What’s next for the International Campaign Against Nuclear Weapons?

Triggers, Redlines, and the Fate of the Iran Nuclear Accord

December 2017
By Richard Nephew

Following President Donald Trump’s decision no longer to certify that the Iran nuclear accord is in the
U.S. national security interest, the conversation in Washington has focused on what Congress can and ought to do next.

Given the centrality of the issue of when certain restrictions on Iran's nuclear activities expire under the accord, there is a possibility that Congress will seek to pass legislation to address the perceived problem by attempting to unilaterally change the terms of the 2015 agreement. Republican Senators Bob Corker (Tenn.) and Tom Cotton (Ark.) said they would introduce legislation1 that creates triggers or redlines for the automatic snapback of U.S. sanctions suspended pursuant to the agreement, known officially as the Joint Comprehensive Plan of Action (JCPOA), although there is a chance that they will hold off moving forward for some time due to lack of support.

Sen. Tom Cotton (R-Ark.) with President Donald Trump at the White House on August 2. Cotton has been a leading voice in the Senate urging the president not to certify Iranian compliance with the nuclear accord, so that Congress can act.  (Photo credit: Zach Gibson - Pool/Getty Images)These triggers or redlines could be simple (e.g., focused on uranium centrifuge numbers) or complex (e.g., related to stages of ballistic missile development). Yet, the concept is the same across the board: manage the political problem of a president who campaigned against the nuclear agreement having to validate Iranian compliance, which is occurring, while devolving responsibility for the response to that compliance away from the chief executive and legislative branch to a set of “dead man’s switches.”

Separate and apart from the wisdom of this approach, discussion of such options misses the real point concerning Iran and the challenge if Iran’s nuclear program expands in the future. The central challenge is not in figuring out how the United States could respond in such a scenario; it is in ascertaining how best to achieve the goal of preventing Iran’s nuclear program from expanding in the first place. In legislating on the topic of nuclear redlines and Iranian sunsets, Congress may be able to cobble together a framework for managing the U.S. policy response.
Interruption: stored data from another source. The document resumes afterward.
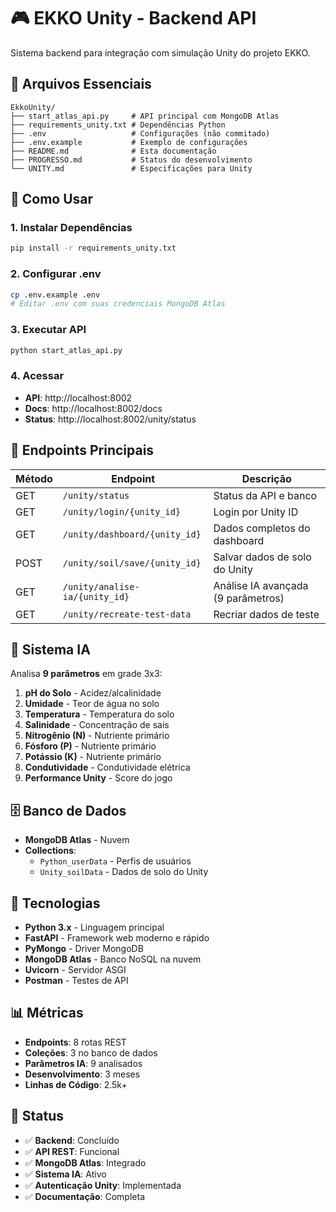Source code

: # 🎮 EKKO Unity - Backend API

Sistema backend para integração com simulação Unity do projeto EKKO.

## 📁 Arquivos Essenciais

```
EkkoUnity/
├── start_atlas_api.py     # API principal com MongoDB Atlas
├── requirements_unity.txt # Dependências Python
├── .env                   # Configurações (não commitado)
├── .env.example           # Exemplo de configurações
├── README.md              # Esta documentação
├── PROGRESSO.md           # Status do desenvolvimento
└── UNITY.md               # Especificações para Unity
```

## 🚀 Como Usar

### 1. Instalar Dependências
```bash
pip install -r requirements_unity.txt
```

### 2. Configurar .env
```bash
cp .env.example .env
# Editar .env com suas credenciais MongoDB Atlas
```

### 3. Executar API
```bash
python start_atlas_api.py
```

### 4. Acessar
- **API**: http://localhost:8002
- **Docs**: http://localhost:8002/docs
- **Status**: http://localhost:8002/unity/status

## 🔗 Endpoints Principais

| Método | Endpoint | Descrição |
|--------|----------|-----------|
| GET | `/unity/status` | Status da API e banco |
| GET | `/unity/login/{unity_id}` | Login por Unity ID |
| GET | `/unity/dashboard/{unity_id}` | Dados completos do dashboard |
| POST | `/unity/soil/save/{unity_id}` | Salvar dados de solo do Unity |
| GET | `/unity/analise-ia/{unity_id}` | Análise IA avançada (9 parâmetros) |
| GET | `/unity/recreate-test-data` | Recriar dados de teste |

## 🧠 Sistema IA

Analisa **9 parâmetros** em grade 3x3:
1. **pH do Solo** - Acidez/alcalinidade
2. **Umidade** - Teor de água no solo
3. **Temperatura** - Temperatura do solo
4. **Salinidade** - Concentração de sais
5. **Nitrogênio (N)** - Nutriente primário
6. **Fósforo (P)** - Nutriente primário
7. **Potássio (K)** - Nutriente primário
8. **Condutividade** - Condutividade elétrica
9. **Performance Unity** - Score do jogo

## 🗄️ Banco de Dados

- **MongoDB Atlas** - Nuvem
- **Collections**:
  - `Python_userData` - Perfis de usuários
  - `Unity_soilData` - Dados de solo do Unity

## 🔧 Tecnologias

- **Python 3.x** - Linguagem principal
- **FastAPI** - Framework web moderno e rápido
- **PyMongo** - Driver MongoDB
- **MongoDB Atlas** - Banco NoSQL na nuvem
- **Uvicorn** - Servidor ASGI
- **Postman** - Testes de API

## 📊 Métricas

- **Endpoints**: 8 rotas REST
- **Coleções**: 3 no banco de dados
- **Parâmetros IA**: 9 analisados
- **Desenvolvimento**: 3 meses
- **Linhas de Código**: 2.5k+

## 🎯 Status

- ✅ **Backend**: Concluído
- ✅ **API REST**: Funcional
- ✅ **MongoDB Atlas**: Integrado
- ✅ **Sistema IA**: Ativo
- ✅ **Autenticação Unity**: Implementada
- ✅ **Documentação**: Completa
By doing so, however, Congress might eliminate any chance for negotiations with the Iranians to arrest this problem. In fact, legislating on Iranian behavior without any thought as to how Iran will actually be convinced to agree is not only somewhat pointless, it is also counterproductive in the extreme.

The Trouble With Triggers

To start, it is worth reviewing the text of existing U.S. law, the Iran Nuclear Agreement Review Act of 2015 (INARA). In essence, it lays out the process whereby the JCPOA would be evaluated by Congress for its suitability and then enforced into the future. Congress was not entirely clear as to what would be involved in the JCPOA, as specific provisions were still under negotiation with the Iranians and U.S. partners in the P5+1 (China, France, Germany, Russia, and the United Kingdom) when the legislation passed. Nevertheless, as a result of extensive briefings provided by the Obama administration, Congress had a decent idea that the agreement would involve U.S. and UN Security Council sanctions relief being traded for Iran accepting restrictions on its nuclear program, as well as additional monitoring and transparency.

Congress therefore gave itself a broad mandate to review the JCPOA and its constituent parts and the president a broad obligation to confirm on a regular basis that Iran was living up to its responsibilities under the deal. The result was a series of reporting requirements imposed on various parts of the U.S. executive branch and intelligence community, as well as the quarterly certification requirement that Iran was complying with its obligations and that sanctions relief under the JCPOA was in the U.S. national security interest. It is this latter point that the president has now refused to certify.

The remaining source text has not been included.